Half-range Fourier transform of $e^{-ixt}$ I'm reading a textbook that has the following sentence:

Making use of the formula $$\int_0^\infty dt e^{-i x t} = \pi \delta (x) - i \text{P}\frac{1}{x} , $$ where $\text{P}$ denotes the Cauchy principal value... 

(Here is a link to the page on Google Books.)
Using the Fourier transform $\int_{-\infty}^{\infty}dt e^{-ixt} = 2\pi\delta(x)$, I can show that the real part of the integral is $$\text{Re}\int_0^\infty dt e^{-i x t} = \pi \delta (x) . $$ But how can I show that the imaginary part is $$ \text{Im}\int_0^\infty dt e^{-i x t} = -i\text{P}\frac{1}{x} , $$ and what does the Cauchy principal value mean in this context? (i.e., principal value of what?)
 A: First note that
$$\int_0^\infty e^{-ixt} \, dt = \int_{-\infty}^{\infty} H(t) \, e^{-ixt} \, dt$$
where $H$ is the Heaviside step function.
Now we multiply the above identity with $x$:
$$
x \int_0^\infty e^{-ixt} \, dt 
= x \int_{-\infty}^{\infty} H(t) \, e^{-ixt} \, dt 
= \int_{-\infty}^{\infty} H(t) \, x e^{-ixt} \, dt 
= \int_{-\infty}^{\infty} H(t) \, i \frac{d}{dt} \left(e^{-ixt}\right) \, dt \\
= \{ \text{ partial integration } \}
= -i \int_{-\infty}^{\infty} H'(t) \, e^{-ixt} \, dt 
= -i \int_{-\infty}^{\infty} \delta(t) \, e^{-ixt} \, dt 
= -i
$$
The solutions to the distribution equation $x \, u(x) = 1$ are $u(x) = \mathrm{P} \frac{1}{x} + C \delta(x)$ where $C$ is some constant.
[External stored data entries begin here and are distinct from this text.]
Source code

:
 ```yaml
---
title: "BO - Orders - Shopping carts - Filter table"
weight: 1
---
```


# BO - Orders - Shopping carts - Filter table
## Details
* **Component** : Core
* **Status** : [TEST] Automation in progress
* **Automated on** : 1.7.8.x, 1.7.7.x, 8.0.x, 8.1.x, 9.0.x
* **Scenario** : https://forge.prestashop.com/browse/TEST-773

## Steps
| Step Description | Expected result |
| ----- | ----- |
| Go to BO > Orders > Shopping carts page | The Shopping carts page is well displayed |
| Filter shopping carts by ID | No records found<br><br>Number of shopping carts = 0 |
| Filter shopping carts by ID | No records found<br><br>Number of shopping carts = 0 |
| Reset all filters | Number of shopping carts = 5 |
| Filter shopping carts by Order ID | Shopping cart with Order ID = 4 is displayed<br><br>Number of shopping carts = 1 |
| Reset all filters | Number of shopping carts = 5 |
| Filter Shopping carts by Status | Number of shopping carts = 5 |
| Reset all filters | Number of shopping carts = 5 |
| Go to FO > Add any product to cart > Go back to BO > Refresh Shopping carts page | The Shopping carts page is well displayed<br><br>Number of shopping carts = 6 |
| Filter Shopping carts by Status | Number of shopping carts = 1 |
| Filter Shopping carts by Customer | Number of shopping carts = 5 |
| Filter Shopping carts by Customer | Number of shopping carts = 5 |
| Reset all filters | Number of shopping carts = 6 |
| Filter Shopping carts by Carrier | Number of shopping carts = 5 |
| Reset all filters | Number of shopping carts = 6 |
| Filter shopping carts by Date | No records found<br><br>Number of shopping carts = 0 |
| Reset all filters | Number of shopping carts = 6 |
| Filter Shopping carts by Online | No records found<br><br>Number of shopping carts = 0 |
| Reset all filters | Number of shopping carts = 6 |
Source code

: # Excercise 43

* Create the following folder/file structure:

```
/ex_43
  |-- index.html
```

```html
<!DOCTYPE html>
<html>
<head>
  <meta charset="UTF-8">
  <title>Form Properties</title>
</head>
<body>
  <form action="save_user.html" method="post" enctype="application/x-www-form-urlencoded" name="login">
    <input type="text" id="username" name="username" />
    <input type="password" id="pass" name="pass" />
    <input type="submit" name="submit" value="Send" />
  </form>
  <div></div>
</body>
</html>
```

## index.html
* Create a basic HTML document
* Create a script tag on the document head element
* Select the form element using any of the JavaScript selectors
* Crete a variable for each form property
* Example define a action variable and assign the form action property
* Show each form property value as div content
Therefore we get
$$\int_0^\infty e^{-ixt} \, dt = -i \mathrm{P}\frac{1}{x} + C \, \delta(x)$$
By symmetry reasoning we find that
$$\int_{-\infty}^0 e^{-ixt} \, dt = i \mathrm{P}\frac{1}{x} + C \, \delta(x)$$
Thus
$$\int_{-\infty}^{\infty} e^{-ixt} \, dt = 2C \, \delta(x)$$
but it's well-known that
$$\int_{-\infty}^{\infty} e^{-ixt} \, dt = 2\pi \, \delta(x)$$
Hence we conclude that $C = \pi$ which gives
$$\int_0^\infty e^{-ixt} \, dt = -i \mathrm{P}\frac{1}{x} + \pi \, \delta(x)$$